What's a cross-domain redirect?

If you have a cross-domain redirect set up, that means that once someone clicks your ad, he or she will pass through a website with a different domain (for example, the “example.com” in “www.example.com”) before or after reaching your landing page.

Redirects can be set up within a destination URL or your own website. Below are some examples. They’re considered “cross-domain” redirects because someone will visit different domains between clicking an ad and visiting a landing page.

Example 1

Display URL: example.com
Landing page URL: https://example-redirect.com?url=https://example.com/somepage

What happens: When someone clicks on this ad, he or she will first be directed to https://example-redirect.com/ before landing on https://example.com/somepage.

Example 2

Display URL: example.com
Landing page URL: https://example-redirect.com/12345678

What happens: When someone clicks on this ad, he or she will first be directed to https://example-redirect.com/12345678 before landing on https://example.com/somepage.

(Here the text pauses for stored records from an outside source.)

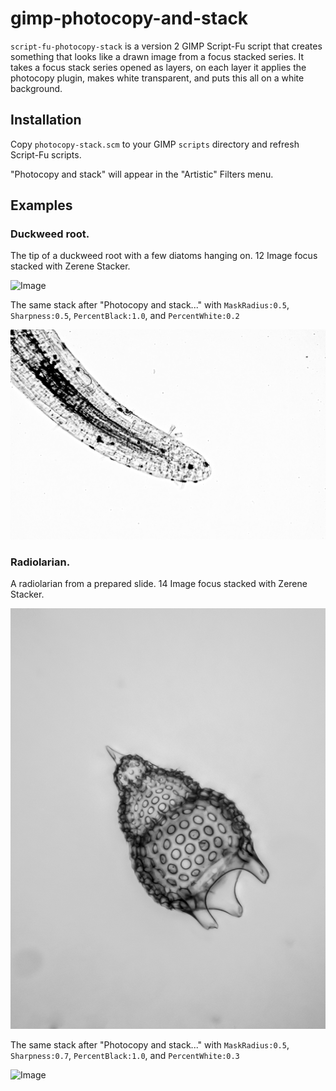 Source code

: # gimp-photocopy-and-stack

`script-fu-photocopy-stack` is a version 2 GIMP Script-Fu script that creates 
something that looks like a drawn image from a focus stacked series. It takes a 
focus stack series opened as layers, on each layer it applies the photocopy 
plugin, makes white transparent, and puts this all on a white background.

## Installation

Copy `photocopy-stack.scm` to your GIMP `scripts` directory and refresh Script-Fu scripts.

"Photocopy and stack" will appear in the "Artistic" Filters menu.

## Examples

### Duckweed root.

The tip of a duckweed root with a few diatoms hanging on. 12 Image focus stacked with Zerene Stacker.

![Image](examples/duckweed_root_focus_stack.jpg)

The same stack after "Photocopy and stack..." with `MaskRadius:0.5`, `Sharpness:0.5`, `PercentBlack:1.0`, and `PercentWhite:0.2`

![Image](examples/duckweed_root_form_script.jpg)

### Radiolarian.

A radiolarian from a prepared slide. 14 Image focus stacked with Zerene Stacker.

![Image](examples/radiolarian_focus_stack.jpg)

The same stack after "Photocopy and stack..." with `MaskRadius:0.5`, `Sharpness:0.7`, `PercentBlack:1.0`, and `PercentWhite:0.3`

![Image](examples/radiolarian_from_script.jpg)
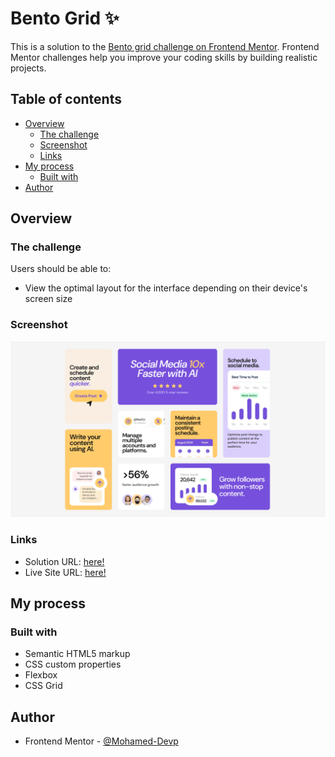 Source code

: # Bento Grid ✨

This is a solution to the [Bento grid challenge on Frontend Mentor](https://www.frontendmentor.io/challenges/bento-grid-RMydElrlOj). Frontend Mentor challenges help you improve your coding skills by building realistic projects. 

## Table of contents

- [Overview](#overview)
  - [The challenge](#the-challenge)
  - [Screenshot](#screenshot)
  - [Links](#links)
- [My process](#my-process)
  - [Built with](#built-with)
- [Author](#author)

## Overview

### The challenge

Users should be able to:

- View the optimal layout for the interface depending on their device's screen size

### Screenshot

![Preview Screenshot](/images/preview.png)

### Links

- Solution URL: [here!](https://www.frontendmentor.io/solutions/resposnive-bento-grid-built-with-html-and-css-HFzREjtqq9)
- Live Site URL: [here!](https://mohamed-devp.github.io/bento-grid/)

## My process

### Built with

- Semantic HTML5 markup
- CSS custom properties
- Flexbox
- CSS Grid

## Author

- Frontend Mentor - [@Mohamed-Devp](https://www.frontendmentor.io/profile/Mohamed-Devp)
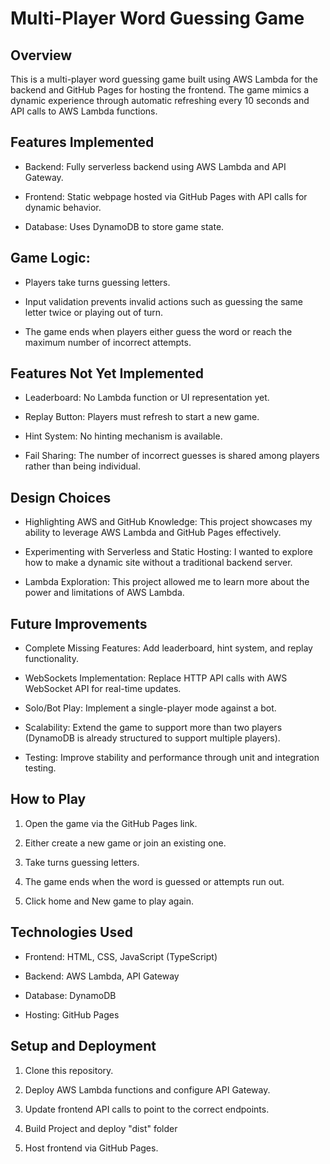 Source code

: # Multi-Player Word Guessing Game

## Overview

This is a multi-player word guessing game built using AWS Lambda for the backend and GitHub Pages for hosting the frontend. The game mimics a dynamic experience through automatic refreshing every 10 seconds and API calls to AWS Lambda functions.

## Features Implemented

* Backend: Fully serverless backend using AWS Lambda and API Gateway.

* Frontend: Static webpage hosted via GitHub Pages with API calls for dynamic behavior.

* Database: Uses DynamoDB to store game state.

## Game Logic:

* Players take turns guessing letters.

* Input validation prevents invalid actions such as guessing the same letter twice or playing out of turn.

* The game ends when players either guess the word or reach the maximum number of incorrect attempts.

## Features Not Yet Implemented

* Leaderboard: No Lambda function or UI representation yet.

* Replay Button: Players must refresh to start a new game.

* Hint System: No hinting mechanism is available.

* Fail Sharing: The number of incorrect guesses is shared among players rather than being individual.

## Design Choices

* Highlighting AWS and GitHub Knowledge: This project showcases my ability to leverage AWS Lambda and GitHub Pages effectively.

* Experimenting with Serverless and Static Hosting: I wanted to explore how to make a dynamic site without a traditional backend server.

* Lambda Exploration: This project allowed me to learn more about the power and limitations of AWS Lambda.

## Future Improvements

* Complete Missing Features: Add leaderboard, hint system, and replay functionality.

* WebSockets Implementation: Replace HTTP API calls with AWS WebSocket API for real-time updates.

* Solo/Bot Play: Implement a single-player mode against a bot.

* Scalability: Extend the game to support more than two players (DynamoDB is already structured to support multiple players).

* Testing: Improve stability and performance through unit and integration testing.

## How to Play

1. Open the game via the GitHub Pages link.

2. Either create a new game or join an existing one.

3. Take turns guessing letters.

4. The game ends when the word is guessed or attempts run out.

5. Click home and New game to play again.

## Technologies Used

* Frontend: HTML, CSS, JavaScript (TypeScript)

* Backend: AWS Lambda, API Gateway

* Database: DynamoDB

* Hosting: GitHub Pages

## Setup and Deployment

1. Clone this repository.

2. Deploy AWS Lambda functions and configure API Gateway.

3. Update frontend API calls to point to the correct endpoints.

4. Build Project and deploy "dist" folder

5. Host frontend via GitHub Pages.

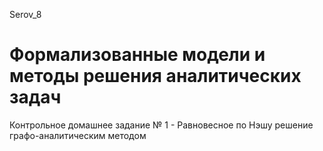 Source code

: Serov_8
# Формализованные модели и методы решения аналитических задач
Контрольное домашнее задание № 1 - Равновесное по Нэшу решение графо-аналитическим методом
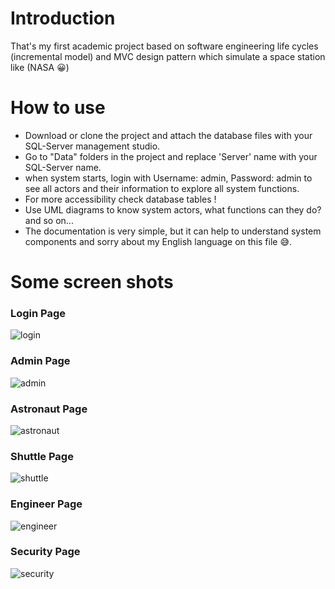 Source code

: # Introduction
That's my first academic project based on software engineering life cycles (incremental model) and MVC design pattern which simulate a space station like (NASA 😀)
# How to use
- Download or clone the project and attach the database files with your SQL-Server management studio.
- Go to "Data" folders in the project and replace 'Server' name with your SQL-Server name.
- when system starts, login with Username: admin, Password: admin to see all actors and their information to explore all system functions.
- For more accessibility check database tables !
- Use UML diagrams to know system actors, what functions can they do? and so on... 
- The documentation is very simple, but it can help to understand system components and sorry about my English language on this file 😅.
# Some screen shots
### Login Page
![login](https://user-images.githubusercontent.com/20142053/28346195-b1ceec5e-6c2f-11e7-9c4f-da83a2ebad42.jpg)
### Admin Page
![admin](https://user-images.githubusercontent.com/20142053/28346247-0321688e-6c30-11e7-9e00-878fbed9cf74.jpg)
### Astronaut Page
![astronaut](https://user-images.githubusercontent.com/20142053/28346295-5a54333e-6c30-11e7-8d64-02b83ccabbf7.jpg)
### Shuttle Page
![shuttle](https://user-images.githubusercontent.com/20142053/28346305-6a3aa3b4-6c30-11e7-9145-9d239f896790.jpg)
### Engineer Page
![engineer](https://user-images.githubusercontent.com/20142053/28346312-766f687c-6c30-11e7-8936-f8b6c9cb6914.jpg)
### Security Page
![security](https://user-images.githubusercontent.com/20142053/28346320-820a5548-6c30-11e7-83aa-ebf57ca54994.jpg)

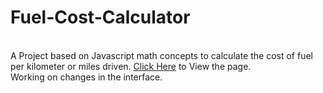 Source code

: # Fuel-Cost-Calculator<br>
<br>
A Project based on Javascript math concepts to calculate the cost of fuel per kilometer or miles driven.
<a href="https://kabilesh-gs.github.io/Fuel-Cost-Calculator/">Click Here</a> to View the page.<br>
Working on changes in the interface.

The landing page is stored on https://example-redirect.com/12345678.

Example 3

Display URL: example.co.uk
Landing page URL: https://example.com

What happens: When someone clicks on this ad, he or she will first be directed to https://example.com before landing on https://example.co.uk/somepage. The server on example.com will automatically redirect visitors based on the country that they’re in.

Example 4

Display URL: example.com
Landing page URL: https://www.example.com/yourpage

What happens: When someone clicks on your ad, he or she will first be directed to https://www.example.com/yourpage, then directed to https://example-redirect.com before landing on https://www.example.com/yourotherpage. Code on your website triggers these redirects.

Our advertising policies state that an ad’s landing page must have the same domain as the display URL. With Upgraded URLs, cross-domain redirects aren’t allowed to be in the “Final URL” field, and must be set up in the “Tracking template” field.